With Grant Shih · Magnitude Consulting
Leadership Without the Platitudes
Most business books tell leaders what they want to hear. Executive Points of View was written to tell leaders what they need to hear. Co-authored by Joe Marroquín and Grant Shih, CEO of Magnitude Consulting, EPoV is the product of decades spent leading organizations, advising executives, and navigating decision-making in complex, multi-billion-dollar enterprises.
It is not another leadership book filled with motivational slogans and recycled management theory. It is a practical guide to how organizations actually function when accountability, politics, competing priorities, and human nature collide.
At its core, EPoV introduces a practical lexicon for recurring organizational realities — Organizational Wake, Character vs. Competence, Menu of Services, Buying in the C-Suite, There Are Bad Questions, and There Is No Win-Win — tools for diagnosing problems, improving communication, and making more effective decisions.
EPoV is intentionally direct. It challenges conventional wisdom. It questions popular management clichés. It forces readers to confront uncomfortable realities about trade-offs, incentives, and accountability. Leadership requires more than good intentions; it requires judgment, courage, and the willingness to make difficult decisions while understanding their consequences.
TWO DECADES OF LEADERSHIP PRACTICE
Judgment Over Jargon
Most cybersecurity books focus on frameworks, controls, compliance requirements, or the latest technology. Pragmatic Cybersecurity focuses on something far more important: leadership.
For more than twenty years, Joe Marroquín has advised executives, boards, government agencies, private equity firms, and enterprise organizations facing the realities of cybersecurity, compliance, governance, risk management, and digital transformation. Across industries and cultures, one lesson emerged repeatedly: the most significant cybersecurity failures are rarely technical. They are failures of judgment, governance, communication, accountability, and leadership.

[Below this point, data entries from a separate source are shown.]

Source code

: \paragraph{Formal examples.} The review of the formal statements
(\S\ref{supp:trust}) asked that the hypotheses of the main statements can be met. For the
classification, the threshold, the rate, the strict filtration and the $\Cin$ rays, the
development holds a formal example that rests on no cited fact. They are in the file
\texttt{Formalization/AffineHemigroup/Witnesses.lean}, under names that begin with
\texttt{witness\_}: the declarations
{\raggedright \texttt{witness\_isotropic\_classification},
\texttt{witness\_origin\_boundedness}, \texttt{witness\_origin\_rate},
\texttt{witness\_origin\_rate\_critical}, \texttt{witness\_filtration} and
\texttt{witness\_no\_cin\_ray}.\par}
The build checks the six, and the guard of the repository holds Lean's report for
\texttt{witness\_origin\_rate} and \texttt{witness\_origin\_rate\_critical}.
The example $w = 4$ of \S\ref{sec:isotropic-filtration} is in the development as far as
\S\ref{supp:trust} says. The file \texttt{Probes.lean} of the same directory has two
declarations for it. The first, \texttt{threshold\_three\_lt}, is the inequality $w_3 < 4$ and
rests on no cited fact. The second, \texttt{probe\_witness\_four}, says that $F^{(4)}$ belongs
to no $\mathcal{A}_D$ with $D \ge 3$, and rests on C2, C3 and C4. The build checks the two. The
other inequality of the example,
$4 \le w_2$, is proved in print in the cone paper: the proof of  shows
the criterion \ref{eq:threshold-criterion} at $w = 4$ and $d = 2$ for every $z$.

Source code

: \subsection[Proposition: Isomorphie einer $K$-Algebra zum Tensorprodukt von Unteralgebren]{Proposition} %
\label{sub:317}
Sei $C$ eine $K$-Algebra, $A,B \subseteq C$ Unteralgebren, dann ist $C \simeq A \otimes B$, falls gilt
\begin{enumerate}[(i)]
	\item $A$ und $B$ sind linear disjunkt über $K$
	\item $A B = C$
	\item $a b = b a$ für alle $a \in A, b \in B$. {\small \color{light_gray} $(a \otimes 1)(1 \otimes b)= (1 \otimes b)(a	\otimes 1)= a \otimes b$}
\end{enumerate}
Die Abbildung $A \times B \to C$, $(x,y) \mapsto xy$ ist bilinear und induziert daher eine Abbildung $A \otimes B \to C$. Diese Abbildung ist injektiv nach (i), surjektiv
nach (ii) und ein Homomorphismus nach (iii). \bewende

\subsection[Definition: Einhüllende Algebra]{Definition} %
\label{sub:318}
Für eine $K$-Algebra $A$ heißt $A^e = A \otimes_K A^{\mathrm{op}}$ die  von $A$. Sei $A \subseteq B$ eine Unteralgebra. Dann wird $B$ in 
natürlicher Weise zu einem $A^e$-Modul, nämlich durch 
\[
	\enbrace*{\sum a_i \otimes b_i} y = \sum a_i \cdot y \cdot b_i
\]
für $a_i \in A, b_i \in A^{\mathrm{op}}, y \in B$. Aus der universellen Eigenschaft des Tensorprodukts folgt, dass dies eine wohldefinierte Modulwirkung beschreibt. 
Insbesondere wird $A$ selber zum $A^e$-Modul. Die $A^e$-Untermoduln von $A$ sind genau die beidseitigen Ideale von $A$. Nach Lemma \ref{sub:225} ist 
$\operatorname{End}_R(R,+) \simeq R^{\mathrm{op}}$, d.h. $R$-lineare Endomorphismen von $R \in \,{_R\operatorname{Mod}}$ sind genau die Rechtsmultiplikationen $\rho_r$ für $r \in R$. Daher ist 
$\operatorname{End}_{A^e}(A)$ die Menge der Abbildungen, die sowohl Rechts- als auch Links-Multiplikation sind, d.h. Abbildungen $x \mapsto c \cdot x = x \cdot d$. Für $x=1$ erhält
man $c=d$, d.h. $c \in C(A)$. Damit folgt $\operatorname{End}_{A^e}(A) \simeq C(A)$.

Rather than focusing on products and technical implementations, the book examines leadership, governance, culture, financial stewardship, vendor management, executive influence, and the difficult decisions that define successful security programs. Effective programs rarely look the same from one organization to another — and successful security leaders communicate business risk rather than technical complexity.
From SOX, HIPAA, GDPR, PCI DSS, and SEC disclosure requirements to emerging AI governance frameworks, cybersecurity leaders increasingly serve as translators between technical teams, executives, boards, regulators, and business stakeholders. One central theme: every organization possesses an inherent risk appetite — revealed not by policy documents, but by budgets, priorities, incentives, and behavior.


Forthcoming
Conflict, Crime, and Geopolitics in the Asymmetric Age of Intelligent Machines
For thousands of years, humanity has pursued a single objective: security. Every civilization, institution, invention, and technological revolution has been an attempt to create a safer, more prosperous future. Yet every breakthrough that protected civilization also transformed the nature of conflict. From the first stone axe to artificial intelligence, humanity has continually solved one set of problems while creating entirely new domains of competition.
Modern Belligerence examines how artificial intelligence, autonomous systems, cyber warfare, biotechnology, robotics, space, and other emerging technologies are reshaping crime, conflict, and geopolitics. Rather than focusing on individual technologies, the book explores the deeper forces redefining security, power, and civilization in the twenty-first century.
At the heart of the book is a new framework for understanding the modern world. Belligerence follows structural incentives. Civilizations prosper by constructing security. Every technological revolution redraws the geometry of security, redistributes power, and creates new forms of competition. From the first hunter protecting his tribe from predators to autonomous drone swarms and intelligent machines, the story of civilization has always been one of adapting to an ever-changing landscape of uncertainty.
Written for policymakers, business leaders, military professionals, technologists, and students of history, Modern Belligerence challenges many of the assumptions that have shaped our understanding of international security. It examines why geography still matters even as cyberspace ignores borders, why small nations can wield extraordinary strategic influence, why criminal organizations increasingly resemble multinational enterprises, and why artificial intelligence represents far more than another technological revolution.